Planning (or ideation)
In this workflow, teams plan what new features and functions a website should have for its next release. They develop these features and functions based on user feedback and by studying how users interact with previous releases of the website. The goal in the planning stage is to figure out how to prioritize which features should go in new versions of the website by creating a backlog. A backlog is a list of features and functions the web development team needs to build.
Development
This is the programming step, where developers test, code, and build new and enhanced features based on items in the backlog. Web developers often use their individual computers to write and test the website code before sending it to the continuous delivery system.
Integration
In this workflow, new code is integrated into the existing code and tested before it’s deployed to the live website. The most common automation activities include merging code changes into a primary code file, checking out the code from a source code repository, testing it, and making it ready for use.
Deployment
This workflow involves pushing the new or updated code to a staging environment for testing. DevOps engineers will test for quality and legal compliance. If they find errors or defects, developers have a chance to fix any problems before users see them. Sometimes DevOps engineers deploy an updated website first to a small group of users and then gradually to all users when the engineers are confident it has no major problems.
Operations
In this workflow, DevOps engineers monitor the updated website for performance and behavior to ensure that all the target users can access it. This is called availability. Operations ensure that features are running smoothly and that users experience no interruptions. They make sure the network, storage, web server, and security features are all healthy. If something goes wrong, operations identify the problems and notify the appropriate people to fix them.
Learning (or continuous feedback)
This workflow is when members of the team get feedback from end users and customers on how the website is functioning. They take the feedback back to the website development team for enhancements and features they should consider adding to the next release. This workflow takes the team back to the planning workflow, where they “continuously improve”!

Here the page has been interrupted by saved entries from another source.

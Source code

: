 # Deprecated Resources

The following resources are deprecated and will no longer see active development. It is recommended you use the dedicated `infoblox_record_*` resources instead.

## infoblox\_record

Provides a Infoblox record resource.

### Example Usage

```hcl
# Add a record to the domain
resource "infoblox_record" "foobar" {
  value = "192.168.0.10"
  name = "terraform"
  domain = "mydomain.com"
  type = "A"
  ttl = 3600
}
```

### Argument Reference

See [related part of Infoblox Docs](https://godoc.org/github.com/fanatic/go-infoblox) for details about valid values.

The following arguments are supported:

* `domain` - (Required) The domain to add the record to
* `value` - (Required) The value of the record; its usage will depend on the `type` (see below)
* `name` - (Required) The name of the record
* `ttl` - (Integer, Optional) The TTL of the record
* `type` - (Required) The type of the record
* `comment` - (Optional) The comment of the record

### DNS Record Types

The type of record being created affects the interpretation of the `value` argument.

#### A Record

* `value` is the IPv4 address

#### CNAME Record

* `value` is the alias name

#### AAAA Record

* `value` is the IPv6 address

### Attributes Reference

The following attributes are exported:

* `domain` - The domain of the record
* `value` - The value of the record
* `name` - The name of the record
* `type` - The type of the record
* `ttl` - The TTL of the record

Testing, Security, and Compliance
Throughout every phase of the lifecycle, team members should be continually testing their changes. They also should be adhering to security guidelines and requirements, and ensure their code meets the compliance requirements of their organization.
These are general workflows that web development teams implement. Teams can modify the lifecycle by adding or removing workflows. This lifecycle has proven to be a model that works well and has helped many development teams create quality websites for their users.